PROBLEM — Count every line that includes the string "compute" in the entries that follow. Nothing besides the number is needed.

INFORMATION SUPPLIED —

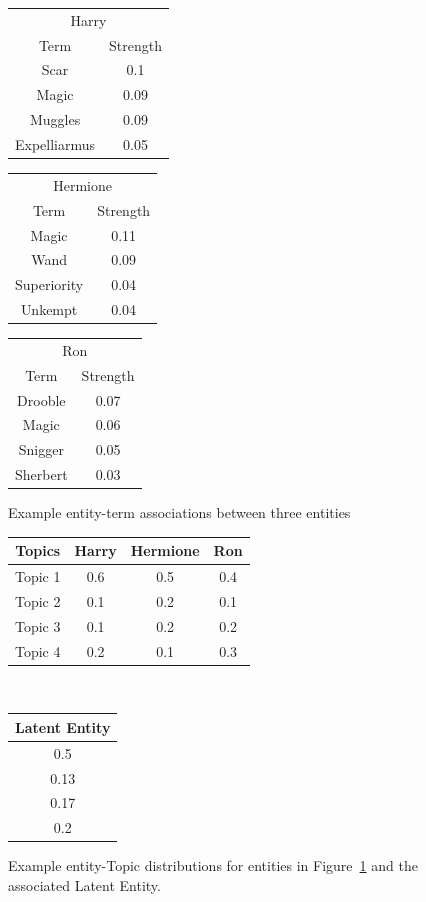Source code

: \documentclass[10pt]{report}
\begin{document}
\begin{figure}[h]
  \centering
  \begin{tabular}{*2c}
      \multicolumn{2}{c}{Harry}\\
      Term&Strength\\
      \hline
      Scar&0.1\\
      Magic&0.09\\
      Muggles&0.09\\
      Expelliarmus&0.05
    \end{tabular}              
    \begin{tabular}{*2c}
      \multicolumn{2}{c}{Hermione}\\
      Term&Strength\\
      \hline
      Magic&0.11\\
      Wand&0.09\\
      Superiority&0.04\\
      Unkempt&0.04      
    \end{tabular}
    \begin{tabular}{*2c}
      \multicolumn{2}{c}{Ron}\\
      Term&Strength\\
      \hline
      Drooble&0.07\\
      Magic&0.06\\
      Snigger&0.05\\
      Sherbert&0.03
    \end{tabular}
  \caption{Example entity-term associations between three entities\label{fig:example_entity_term_associations}}
\end{figure}

\begin{figure}
  \centering
    \begin{tabular}{*4c}
      Topics&Harry&Hermione&Ron\\
      \hline
      Topic 1 & 0.6 & 0.5  & 0.4 \\
      Topic 2 & 0.1 & 0.2  & 0.1 \\
      Topic 3 & 0.1 & 0.2  & 0.2 \\
      Topic 4 & 0.2 & 0.1  & 0.3 \\  
    \end{tabular}
    \vline \,
    \begin{tabular}{*1c}
      \multicolumn{1}{c}{Latent Entity}\\
      \hline
      0.5 \\
      0.13 \\
      0.17\\
      0.2\\
      
      \end{tabular}
  \caption{Example entity-Topic distributions for entities in Figure~\ref{fig:example_entity_term_associations} and the associated Latent Entity. \label{fig:example_entity_topic_distribution}}
\end{figure}
\end{document}
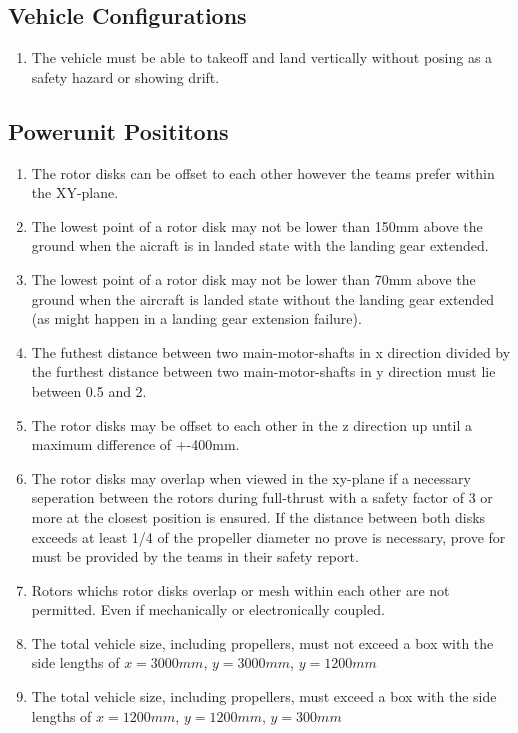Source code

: \documentclass{article}
\begin{document}
\subsection{Vehicle Configurations}
\begin{enumerate}
  \item The vehicle must be able to takeoff and land vertically without posing as a safety hazard or showing drift.  
\end{enumerate}

\subsection{Powerunit Posititons}
\begin{enumerate}
  \item The rotor disks can be offset to each other however the teams prefer within the XY-plane. 
  \item The lowest point of a rotor disk may not be lower than 150mm above the ground when the aicraft is in landed state with the landing gear extended.
  \item The lowest point of a rotor disk may not be lower than 70mm above the ground when the aircraft is landed state without the landing gear extended (as might happen in a landing gear extension failure).
  \item The futhest distance between two main-motor-shafts in x direction divided by the furthest distance between two main-motor-shafts in y direction must lie between 0.5 and 2. 
  \item The rotor disks may be offset to each other in the z direction up until a maximum difference of +-400mm.
  \item The rotor disks may overlap when viewed in the xy-plane if a necessary seperation between the rotors during full-thrust with a safety factor of 3 or more at the closest position is ensured. If the distance between both disks exceeds at least 1/4 of the propeller diameter no prove is necessary, prove for must be provided by the teams in their safety report. 
  \item Rotors whichs rotor disks overlap or mesh within each other are not permitted. Even if mechanically or electronically coupled.
  \item The total vehicle size, including propellers, must not exceed a box with the side lengths of $x=3000mm$, $y=3000mm$, $y=1200mm$
  \item The total vehicle size, including propellers, must exceed a box with the side lengths of $x=1200mm$, $y=1200mm$, $y=300mm$
\end{enumerate}
\end{document}
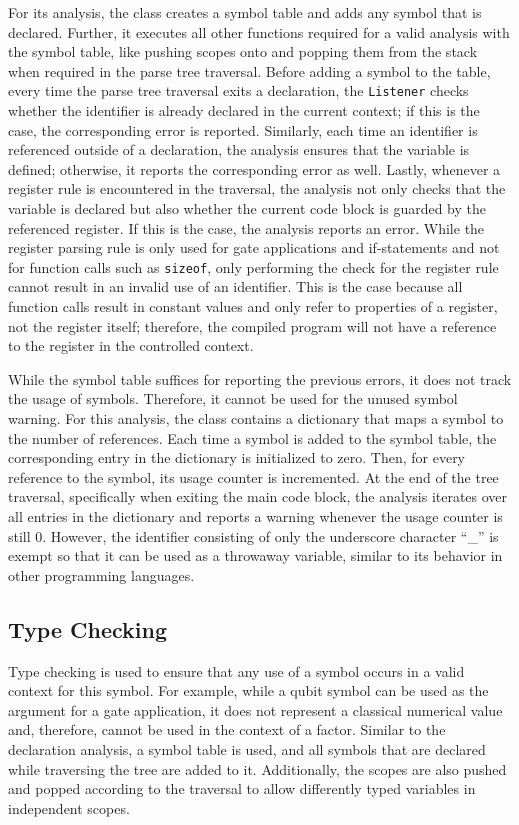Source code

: For its analysis, the class creates a symbol table and adds any symbol that is declared. Further, it executes all other functions required for a valid analysis with the symbol table, like pushing scopes onto and popping them from the stack when required in the parse tree traversal. Before adding a symbol to the table, \ie every time the parse tree traversal exits a declaration, the \texttt{Listener} checks whether the identifier is already declared in the current context; if this is the case, the corresponding error is reported. Similarly, each time an identifier is referenced outside of a declaration, the analysis ensures that the variable is defined; otherwise, it reports the corresponding error as well. Lastly, whenever a register rule is encountered in the traversal, the analysis not only checks that the variable is declared but also whether the current code block is guarded by the referenced register. If this is the case, the analysis reports an error. While the register parsing rule is only used for gate applications and if-statements and not for function calls such as \texttt{sizeof}, only performing the check for the register rule cannot result in an invalid use of an identifier. This is the case because all function calls result in constant values and only refer to properties of a register, not the register itself; therefore, the compiled program will not have a reference to the register in the controlled context.

While the symbol table suffices for reporting the previous errors, it does not track the usage of symbols. Therefore, it cannot be used for the unused symbol warning. For this analysis, the class contains a dictionary that maps a symbol to the number of references. Each time a symbol is added to the symbol table, the corresponding entry in the dictionary is initialized to zero. Then, for every reference to the symbol, its usage counter is incremented. At the end of the tree traversal, specifically when exiting the main code block, the analysis iterates over all entries in the dictionary and reports a warning whenever the usage counter is still $0$. However, the identifier consisting of only the underscore character ``\_'' is exempt so that it can be used as a throwaway variable, similar to its behavior in other programming languages.

\subsection{Type Checking}
\label{sec:implementation_typeCheckingAnalayis}
Type checking is used to ensure that any use of a symbol occurs in a valid context for this symbol. For example, while a qubit symbol can be used as the argument for a gate application, it does not represent a classical numerical value and, therefore, cannot be used in the context of a factor. Similar to the declaration analysis, a symbol table is used, and all symbols that are declared while traversing the tree are added to it. Additionally, the scopes are also pushed and popped according to the traversal to allow differently typed variables in independent scopes.

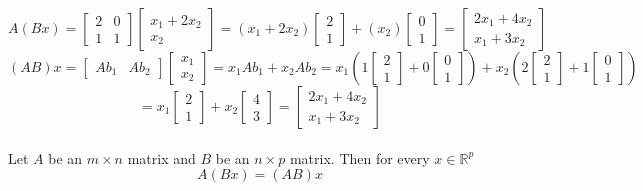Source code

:\[
  A(Bx) = \begin{bmatrix}
    2 & 0 \\
    1 & 1
  \end{bmatrix} \begin{bmatrix}
    x_1 + 2x_2 \\
    x_2
  \end{bmatrix} = (x_1 + 2x_2) \begin{bmatrix}
    2 \\ 1
  \end{bmatrix} + (x_2) \begin{bmatrix}
    0 \\ 1
  \end{bmatrix} = \begin{bmatrix}
    2x_1 + 4x_2 \\
    x_1 + 3x_2
  \end{bmatrix}
\]
\[
  (AB)x = \begin{bmatrix}
    Ab_1 & Ab_2
  \end{bmatrix} \begin{bmatrix}
    x_1 \\ x_2
  \end{bmatrix} = x_1Ab_1 + x_2Ab_2 = x_1(1\begin{bmatrix}
    2 \\ 1
  \end{bmatrix} + 0\begin{bmatrix}
    0 \\ 1
  \end{bmatrix}) + x_2(2 \begin{bmatrix}
    2 \\ 1
  \end{bmatrix} + 1 \begin{bmatrix}
    0 \\ 1
  \end{bmatrix}) 
\]
\[
= x_1 \begin{bmatrix}
    2 \\ 1
  \end{bmatrix} + x_2 \begin{bmatrix}
    4 \\ 3
  \end{bmatrix} = \begin{bmatrix}
    2x_1 + 4x_2 \\
    x_1 + 3x_2
  \end{bmatrix}
\]
\\[8pt]
Let $A$ be an $m \times n$ matrix and $B$ be an $n \times p$ matrix. Then for every $x \in \mathbb{R}^p$ 
\[
  A(Bx) = (AB)x
\]
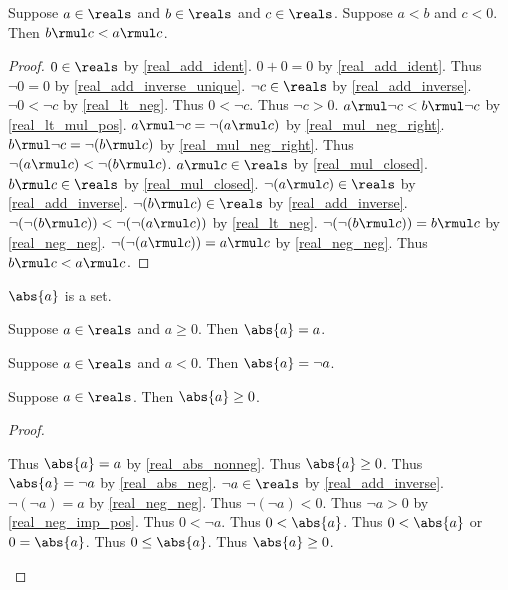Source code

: \begin{theorem}\label{real_lt_mul_neg}
    Suppose $a\in\reals$ and $b\in\reals$ and $c\in\reals$.
    Suppose $a < b$ and $c < 0$.
    Then $b \rmul c < a \rmul c$.
\end{theorem}
\begin{proof}
    $0\in\reals$ by \cref{real_add_ident}.
    $0 + 0 = 0$ by \cref{real_add_ident}.
    Thus $\neg{0} = 0$ by \cref{real_add_inverse_unique}.
    $\neg{c}\in\reals$ by \cref{real_add_inverse}.
    $\neg{0} < \neg{c}$ by \cref{real_lt_neg}.
    Thus $0 < \neg{c}$.
    Thus $\neg{c} > 0$.
    $a \rmul \neg{c} < b \rmul \neg{c}$ by \cref{real_lt_mul_pos}.
    $a \rmul \neg{c} = \neg{(a \rmul c)}$ by \cref{real_mul_neg_right}.
    $b \rmul \neg{c} = \neg{(b \rmul c)}$ by \cref{real_mul_neg_right}.
    Thus $\neg{(a \rmul c)} < \neg{(b \rmul c)}$.
    $a \rmul c\in\reals$ by \cref{real_mul_closed}.
    $b \rmul c\in\reals$ by \cref{real_mul_closed}.
    $\neg{(a \rmul c)}\in\reals$ by \cref{real_add_inverse}.
    $\neg{(b \rmul c)}\in\reals$ by \cref{real_add_inverse}.
    $\neg{(\neg{(b \rmul c)})} < \neg{(\neg{(a \rmul c)})}$ by \cref{real_lt_neg}.
    $\neg{(\neg{(b \rmul c)})} = b \rmul c$ by \cref{real_neg_neg}.
    $\neg{(\neg{(a \rmul c)})} = a \rmul c$ by \cref{real_neg_neg}.
    Thus $b \rmul c < a \rmul c$.
\end{proof}

\begin{signature} \label{sig8}
    $\abs{a}$ is a set.
\end{signature}

\begin{axiom}\label{real_abs_nonneg}
    Suppose $a\in\reals$ and $a \geq 0$.
    Then $\abs{a} = a$.
\end{axiom}

\begin{axiom}\label{real_abs_neg}
    Suppose $a\in\reals$ and $a < 0$.
    Then $\abs{a} = \neg{a}$.
\end{axiom}

\begin{theorem}\label{real_abs_nonnegative}
    Suppose $a\in\reals$.
    Then $\abs{a} \geq 0$.
\end{theorem}
\begin{proof}
    \begin{byCase}
        Thus $\abs{a} = a$ by \cref{real_abs_nonneg}.
        Thus $\abs{a} \geq 0$.
        Thus $\abs{a} = \neg{a}$ by \cref{real_abs_neg}.
        $\neg{a}\in\reals$ by \cref{real_add_inverse}.
        $\neg{(\neg{a})} = a$ by \cref{real_neg_neg}.
        Thus $\neg{(\neg{a})} < 0$.
        Thus $\neg{a} > 0$ by \cref{real_neg_imp_pos}.
        Thus $0 < \neg{a}$.
        Thus $0 < \abs{a}$.
        Thus $0 < \abs{a}$ or $0 = \abs{a}$.
        Thus $0 \leq \abs{a}$.
        Thus $\abs{a} \geq 0$.
    \end{byCase}
\end{proof}

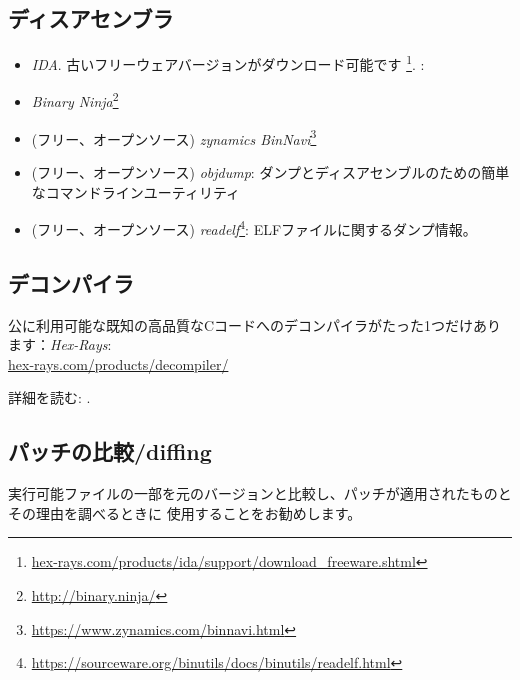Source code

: \subsection{ディスアセンブラ}


\begin{itemize}
\item \emph{IDA}. 古いフリーウェアバージョンがダウンロード可能です
\footnote{\href{http://go.yurichev.com/17031}{hex-rays.com/products/ida/support/download\_freeware.shtml}}.
\ShortHotKeyCheatsheet: 


\item \emph{Binary Ninja}\footnote{\url{http://binary.ninja/}}

\item (フリー、オープンソース) \emph{zynamics BinNavi}\footnote{\url{https://www.zynamics.com/binnavi.html}}

\item (フリー、オープンソース) \emph{objdump}: ダンプとディスアセンブルのための簡単なコマンドラインユーティリティ

\item (フリー、オープンソース) \emph{readelf}\footnote{\url{https://sourceware.org/binutils/docs/binutils/readelf.html}}:
ELFファイルに関するダンプ情報。
\end{itemize}

\subsection{デコンパイラ}

公に利用可能な既知の高品質なCコードへのデコンパイラがたった1つだけあります：\emph{Hex-Rays}:\\
\href{http://go.yurichev.com/17033}{hex-rays.com/products/decompiler/}

詳細を読む: .

\subsection{パッチの比較/diffing}

実行可能ファイルの一部を元のバージョンと比較し、パッチが適用されたものとその理由を調べるときに
使用することをお勧めします。


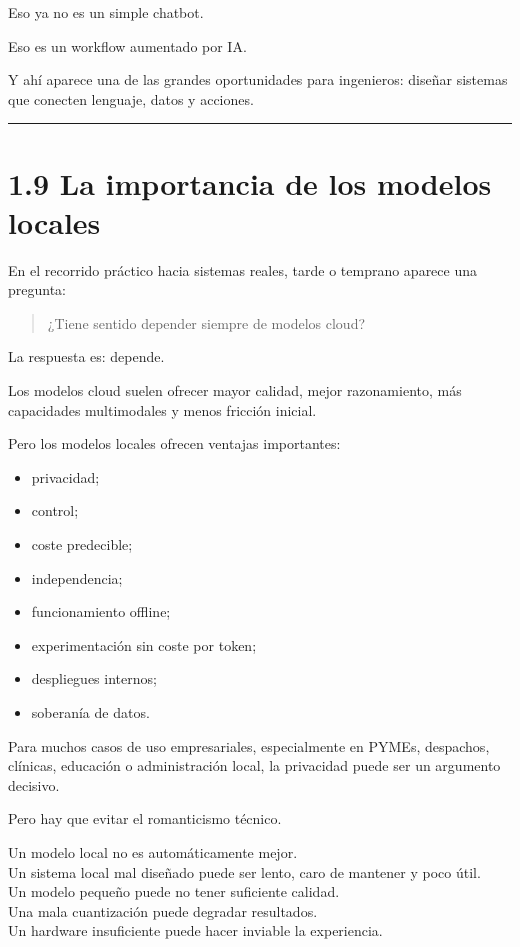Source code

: Eso ya no es un simple chatbot.

Eso es un workflow aumentado por IA.

Y ahí aparece una de las grandes oportunidades para ingenieros: diseñar
sistemas que conecten lenguaje, datos y acciones.

\begin{center}\rule{0.5\linewidth}{0.5pt}\end{center}

\section{1.9 La importancia de los modelos
locales}\label{la-importancia-de-los-modelos-locales}

En el recorrido práctico hacia sistemas reales, tarde o temprano aparece
una pregunta:

\begin{quote}
¿Tiene sentido depender siempre de modelos cloud?
\end{quote}

La respuesta es: depende.

Los modelos cloud suelen ofrecer mayor calidad, mejor razonamiento, más
capacidades multimodales y menos fricción inicial.

Pero los modelos locales ofrecen ventajas importantes:

\begin{itemize}
\tightlist
\item
  privacidad;
\item
  control;
\item
  coste predecible;
\item
  independencia;
\item
  funcionamiento offline;
\item
  experimentación sin coste por token;
\item
  despliegues internos;
\item
  soberanía de datos.
\end{itemize}

Para muchos casos de uso empresariales, especialmente en PYMEs,
despachos, clínicas, educación o administración local, la privacidad
puede ser un argumento decisivo.

Pero hay que evitar el romanticismo técnico.

Un modelo local no es automáticamente mejor.\\
Un sistema local mal diseñado puede ser lento, caro de mantener y poco
útil.\\
Un modelo pequeño puede no tener suficiente calidad.\\
Una mala cuantización puede degradar resultados.\\
Un hardware insuficiente puede hacer inviable la experiencia.

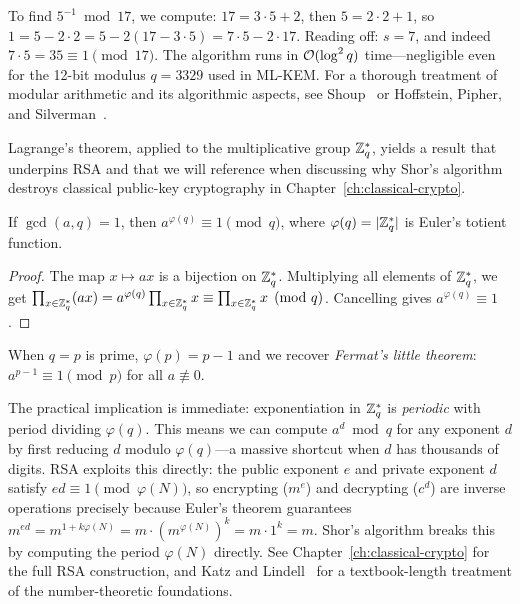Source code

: \begin{example}
\label{ex:extended-euclid}
To find $5^{-1} \bmod 17$, we compute: $17 = 3 \cdot 5 + 2$, then $5 = 2 \cdot 2 + 1$, so $1 = 5 - 2 \cdot 2 = 5 - 2(17 - 3 \cdot 5) = 7 \cdot 5 - 2 \cdot 17$.  Reading off: $s = 7$, and indeed $7 \cdot 5 = 35 \equiv 1 \pmod{17}$.  The algorithm runs in $\bigO(\log^2 q)$ time---negligible even for the 12-bit modulus $q = 3329$ used in ML-KEM.  For a thorough treatment of modular arithmetic and its algorithmic aspects, see Shoup~\cite{Shoup2009} or Hoffstein, Pipher, and Silverman~\cite{HPS2014}.
\end{example}

Lagrange's theorem, applied to the multiplicative group $\Zq^*$, yields a result that underpins RSA and that we will reference when discussing why Shor's algorithm destroys classical public-key cryptography in Chapter~\ref{ch:classical-crypto}.

\begin{theorem}
\label{thm:euler}
If $\gcd(a, q) = 1$, then $a^{\varphi(q)} \equiv 1 \pmod{q}$, where $\varphi(q) = |\Zq^*|$ is Euler's totient function.
\end{theorem}

\begin{proof}
The map $x \mapsto ax$ is a bijection on $\Zq^*$.  Multiplying all elements of $\Zq^*$, we get $\prod_{x \in \Zq^*} (ax) = a^{\varphi(q)} \prod_{x \in \Zq^*} x \equiv \prod_{x \in \Zq^*} x \pmod{q}$.  Cancelling gives $a^{\varphi(q)} \equiv 1$.
\end{proof}

When $q = p$ is prime, $\varphi(p) = p - 1$ and we recover \emph{Fermat's little theorem}: $a^{p-1} \equiv 1 \pmod{p}$ for all $a \not\equiv 0$.

The practical implication is immediate: exponentiation in $\Zq^*$ is \emph{periodic} with period dividing $\varphi(q)$.  This means we can compute $a^d \bmod q$ for any exponent $d$ by first reducing $d$ modulo $\varphi(q)$---a massive shortcut when $d$ has thousands of digits.  RSA exploits this directly: the public exponent $e$ and private exponent $d$ satisfy $ed \equiv 1 \pmod{\varphi(N)}$, so encrypting ($m^e$) and decrypting ($c^d$) are inverse operations precisely because Euler's theorem guarantees $m^{ed} = m^{1 + k\varphi(N)} = m \cdot (m^{\varphi(N)})^k = m \cdot 1^k = m$.  Shor's algorithm breaks this by computing the period $\varphi(N)$ directly.  See Chapter~\ref{ch:classical-crypto} for the full RSA construction, and Katz and Lindell~\cite{KatzLindell2020} for a textbook-length treatment of the number-theoretic foundations.


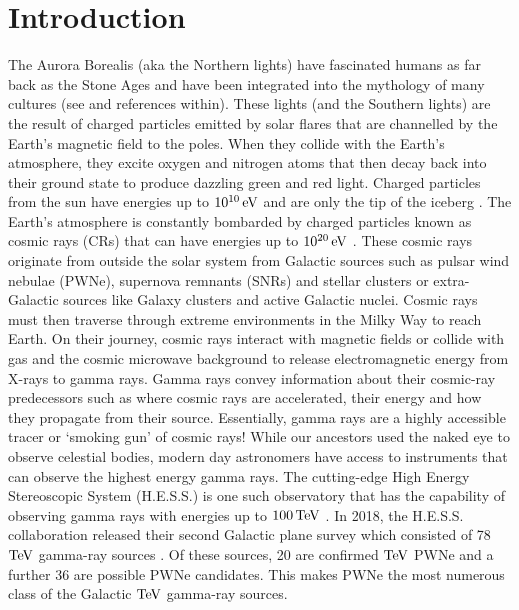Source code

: \chapter{Introduction}

The Aurora Borealis (aka the Northern lights) have fascinated humans as far back as the Stone Ages and have been integrated into the mythology of many cultures (see \cite{1980mlas.book.....E} and references within). These lights (and the Southern lights) are the result of charged particles emitted by solar flares that are channelled by the Earth's magnetic field to the poles. When they collide with the Earth's atmosphere, they excite oxygen and nitrogen atoms that then decay back into their ground state to produce dazzling green and red light. Charged particles from the sun have energies up to $10^{10}\,\si{\electronvolt}$ and are only the tip of the iceberg \citep{2011hea..book.....L}. 
\newpar
The Earth's atmosphere is constantly bombarded by charged particles known as cosmic rays (CRs) that can have energies up to $10^{20}\,\si{\electronvolt}$ \citep{alma9924446790001811}. These cosmic rays originate from outside the solar system from Galactic sources such as pulsar wind nebulae (PWNe), supernova remnants (SNRs) and stellar clusters or extra-Galactic sources like Galaxy clusters and active Galactic nuclei.
\newpar
Cosmic rays must then traverse through extreme environments in the Milky Way to reach Earth. On their journey, cosmic rays interact with magnetic fields or collide with gas and the cosmic microwave background to release electromagnetic energy from X-rays to gamma rays. Gamma rays convey information about their cosmic-ray predecessors such as where cosmic rays are accelerated, their energy and how they propagate from their source. Essentially, gamma rays are a highly accessible tracer or `smoking gun' of cosmic rays! 
\newpar 
While our ancestors used the naked eye to observe celestial bodies, modern day astronomers have access to instruments that can observe the highest energy gamma rays. The cutting-edge High Energy Stereoscopic System (H.E.S.S.) is one such observatory that has the capability of observing gamma rays with energies up to $100\,\TeV$ \citep{HESS}. In 2018, the H.E.S.S. collaboration released their second Galactic plane survey which consisted of 78 $\TeV$ gamma-ray sources \citep{2018A&A...612A...1H}. Of these sources, 20 are confirmed $\TeV$ PWNe and a further 36 are possible PWNe candidates. This makes PWNe the most numerous class of the Galactic $\TeV$ gamma-ray sources.
\newpar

ANSWER TO THIS PROBLEM — 2